▸ **Task requirements**
The records that follow must be repeated verbatim, every one of them.

▸ **Records for the exercise**
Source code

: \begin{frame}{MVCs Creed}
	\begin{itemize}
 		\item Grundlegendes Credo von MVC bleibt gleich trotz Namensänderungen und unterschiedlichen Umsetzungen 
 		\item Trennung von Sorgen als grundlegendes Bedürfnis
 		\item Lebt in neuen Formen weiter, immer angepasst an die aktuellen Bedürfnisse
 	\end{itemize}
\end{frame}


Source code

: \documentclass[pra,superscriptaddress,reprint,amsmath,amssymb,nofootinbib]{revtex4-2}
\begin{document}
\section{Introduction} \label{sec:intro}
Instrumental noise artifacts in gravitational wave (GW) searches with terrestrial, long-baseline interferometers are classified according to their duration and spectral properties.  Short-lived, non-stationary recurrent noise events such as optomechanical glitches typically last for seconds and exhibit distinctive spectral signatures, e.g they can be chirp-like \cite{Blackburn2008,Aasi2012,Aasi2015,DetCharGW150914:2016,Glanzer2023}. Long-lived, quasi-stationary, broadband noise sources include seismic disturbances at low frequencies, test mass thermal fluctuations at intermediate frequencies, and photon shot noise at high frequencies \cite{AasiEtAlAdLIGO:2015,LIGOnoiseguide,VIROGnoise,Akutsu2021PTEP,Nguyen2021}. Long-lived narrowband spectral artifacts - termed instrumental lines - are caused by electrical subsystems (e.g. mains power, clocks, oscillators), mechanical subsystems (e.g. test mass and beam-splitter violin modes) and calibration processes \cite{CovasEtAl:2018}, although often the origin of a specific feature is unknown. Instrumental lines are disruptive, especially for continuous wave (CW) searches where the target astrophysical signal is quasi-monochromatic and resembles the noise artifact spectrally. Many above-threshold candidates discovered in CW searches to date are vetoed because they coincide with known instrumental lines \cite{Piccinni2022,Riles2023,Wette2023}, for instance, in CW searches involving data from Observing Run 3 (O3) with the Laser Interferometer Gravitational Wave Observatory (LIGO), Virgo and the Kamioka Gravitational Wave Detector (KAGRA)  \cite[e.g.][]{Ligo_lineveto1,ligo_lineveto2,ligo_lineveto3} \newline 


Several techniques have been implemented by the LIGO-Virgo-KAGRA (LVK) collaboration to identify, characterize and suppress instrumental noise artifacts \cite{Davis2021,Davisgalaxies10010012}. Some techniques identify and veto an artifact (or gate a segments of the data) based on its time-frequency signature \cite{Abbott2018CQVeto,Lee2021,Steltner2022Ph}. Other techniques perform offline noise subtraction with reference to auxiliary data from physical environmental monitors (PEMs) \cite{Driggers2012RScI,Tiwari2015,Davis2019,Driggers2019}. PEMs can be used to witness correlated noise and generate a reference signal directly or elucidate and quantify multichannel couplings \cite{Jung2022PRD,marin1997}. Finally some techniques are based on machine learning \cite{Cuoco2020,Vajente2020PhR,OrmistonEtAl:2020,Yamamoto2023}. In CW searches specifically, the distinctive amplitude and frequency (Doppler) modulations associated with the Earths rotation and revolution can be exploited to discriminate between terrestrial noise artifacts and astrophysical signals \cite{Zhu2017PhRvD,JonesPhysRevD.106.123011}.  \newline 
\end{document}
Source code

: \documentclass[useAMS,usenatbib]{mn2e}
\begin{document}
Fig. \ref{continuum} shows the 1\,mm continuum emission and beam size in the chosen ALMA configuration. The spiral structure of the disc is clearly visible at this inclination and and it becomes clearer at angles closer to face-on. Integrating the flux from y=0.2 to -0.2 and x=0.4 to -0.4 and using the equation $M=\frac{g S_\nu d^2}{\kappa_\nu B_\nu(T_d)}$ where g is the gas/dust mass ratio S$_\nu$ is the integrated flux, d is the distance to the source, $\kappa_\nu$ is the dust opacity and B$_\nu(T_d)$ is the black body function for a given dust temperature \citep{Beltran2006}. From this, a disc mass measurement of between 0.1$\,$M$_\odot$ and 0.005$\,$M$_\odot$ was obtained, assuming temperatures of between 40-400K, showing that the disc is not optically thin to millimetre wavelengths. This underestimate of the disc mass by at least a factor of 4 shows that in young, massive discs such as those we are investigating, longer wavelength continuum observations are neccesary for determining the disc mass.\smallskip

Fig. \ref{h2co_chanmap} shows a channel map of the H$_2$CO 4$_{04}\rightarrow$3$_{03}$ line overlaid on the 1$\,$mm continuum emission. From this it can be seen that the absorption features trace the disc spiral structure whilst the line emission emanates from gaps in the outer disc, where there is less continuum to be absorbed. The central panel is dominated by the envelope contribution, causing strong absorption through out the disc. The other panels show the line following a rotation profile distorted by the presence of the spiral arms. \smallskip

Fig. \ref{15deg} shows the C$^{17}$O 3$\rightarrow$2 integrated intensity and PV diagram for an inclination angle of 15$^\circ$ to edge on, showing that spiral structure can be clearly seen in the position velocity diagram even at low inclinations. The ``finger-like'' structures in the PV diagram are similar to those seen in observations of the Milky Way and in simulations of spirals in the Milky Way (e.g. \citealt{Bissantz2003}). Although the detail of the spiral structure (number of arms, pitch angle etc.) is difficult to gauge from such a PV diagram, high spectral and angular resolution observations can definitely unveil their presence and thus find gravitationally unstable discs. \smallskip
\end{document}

▸ **Exercise solution**
Source code

: \begin{frame}{MVCs Creed}
	\begin{itemize}
 		\item Grundlegendes Credo von MVC bleibt gleich trotz Namensänderungen und unterschiedlichen Umsetzungen 
 		\item Trennung von Sorgen als grundlegendes Bedürfnis
 		\item Lebt in neuen Formen weiter, immer angepasst an die aktuellen Bedürfnisse
 	\end{itemize}
\end{frame}


Source code

: \documentclass[pra,superscriptaddress,reprint,amsmath,amssymb,nofootinbib]{revtex4-2}
\begin{document}
\section{Introduction} \label{sec:intro}
Instrumental noise artifacts in gravitational wave (GW) searches with terrestrial, long-baseline interferometers are classified according to their duration and spectral properties.  Short-lived, non-stationary recurrent noise events such as optomechanical glitches typically last for seconds and exhibit distinctive spectral signatures, e.g they can be chirp-like \cite{Blackburn2008,Aasi2012,Aasi2015,DetCharGW150914:2016,Glanzer2023}. Long-lived, quasi-stationary, broadband noise sources include seismic disturbances at low frequencies, test mass thermal fluctuations at intermediate frequencies, and photon shot noise at high frequencies \cite{AasiEtAlAdLIGO:2015,LIGOnoiseguide,VIROGnoise,Akutsu2021PTEP,Nguyen2021}. Long-lived narrowband spectral artifacts - termed instrumental lines - are caused by electrical subsystems (e.g. mains power, clocks, oscillators), mechanical subsystems (e.g. test mass and beam-splitter violin modes) and calibration processes \cite{CovasEtAl:2018}, although often the origin of a specific feature is unknown. Instrumental lines are disruptive, especially for continuous wave (CW) searches where the target astrophysical signal is quasi-monochromatic and resembles the noise artifact spectrally. Many above-threshold candidates discovered in CW searches to date are vetoed because they coincide with known instrumental lines \cite{Piccinni2022,Riles2023,Wette2023}, for instance, in CW searches involving data from Observing Run 3 (O3) with the Laser Interferometer Gravitational Wave Observatory (LIGO), Virgo and the Kamioka Gravitational Wave Detector (KAGRA)  \cite[e.g.][]{Ligo_lineveto1,ligo_lineveto2,ligo_lineveto3} \newline 


Several techniques have been implemented by the LIGO-Virgo-KAGRA (LVK) collaboration to identify, characterize and suppress instrumental noise artifacts \cite{Davis2021,Davisgalaxies10010012}. Some techniques identify and veto an artifact (or gate a segments of the data) based on its time-frequency signature \cite{Abbott2018CQVeto,Lee2021,Steltner2022Ph}. Other techniques perform offline noise subtraction with reference to auxiliary data from physical environmental monitors (PEMs) \cite{Driggers2012RScI,Tiwari2015,Davis2019,Driggers2019}. PEMs can be used to witness correlated noise and generate a reference signal directly or elucidate and quantify multichannel couplings \cite{Jung2022PRD,marin1997}. Finally some techniques are based on machine learning \cite{Cuoco2020,Vajente2020PhR,OrmistonEtAl:2020,Yamamoto2023}. In CW searches specifically, the distinctive amplitude and frequency (Doppler) modulations associated with the Earths rotation and revolution can be exploited to discriminate between terrestrial noise artifacts and astrophysical signals \cite{Zhu2017PhRvD,JonesPhysRevD.106.123011}.  \newline 
\end{document}
Source code

: \documentclass[useAMS,usenatbib]{mn2e}
\begin{document}
Fig. \ref{continuum} shows the 1\,mm continuum emission and beam size in the chosen ALMA configuration. The spiral structure of the disc is clearly visible at this inclination and and it becomes clearer at angles closer to face-on. Integrating the flux from y=0.2 to -0.2 and x=0.4 to -0.4 and using the equation $M=\frac{g S_\nu d^2}{\kappa_\nu B_\nu(T_d)}$ where g is the gas/dust mass ratio S$_\nu$ is the integrated flux, d is the distance to the source, $\kappa_\nu$ is the dust opacity and B$_\nu(T_d)$ is the black body function for a given dust temperature \citep{Beltran2006}. From this, a disc mass measurement of between 0.1$\,$M$_\odot$ and 0.005$\,$M$_\odot$ was obtained, assuming temperatures of between 40-400K, showing that the disc is not optically thin to millimetre wavelengths. This underestimate of the disc mass by at least a factor of 4 shows that in young, massive discs such as those we are investigating, longer wavelength continuum observations are neccesary for determining the disc mass.\smallskip

Fig. \ref{h2co_chanmap} shows a channel map of the H$_2$CO 4$_{04}\rightarrow$3$_{03}$ line overlaid on the 1$\,$mm continuum emission. From this it can be seen that the absorption features trace the disc spiral structure whilst the line emission emanates from gaps in the outer disc, where there is less continuum to be absorbed. The central panel is dominated by the envelope contribution, causing strong absorption through out the disc. The other panels show the line following a rotation profile distorted by the presence of the spiral arms. \smallskip

Fig. \ref{15deg} shows the C$^{17}$O 3$\rightarrow$2 integrated intensity and PV diagram for an inclination angle of 15$^\circ$ to edge on, showing that spiral structure can be clearly seen in the position velocity diagram even at low inclinations. The ``finger-like'' structures in the PV diagram are similar to those seen in observations of the Milky Way and in simulations of spirals in the Milky Way (e.g. \citealt{Bissantz2003}). Although the detail of the spiral structure (number of arms, pitch angle etc.) is difficult to gauge from such a PV diagram, high spectral and angular resolution observations can definitely unveil their presence and thus find gravitationally unstable discs. \smallskip
\end{document}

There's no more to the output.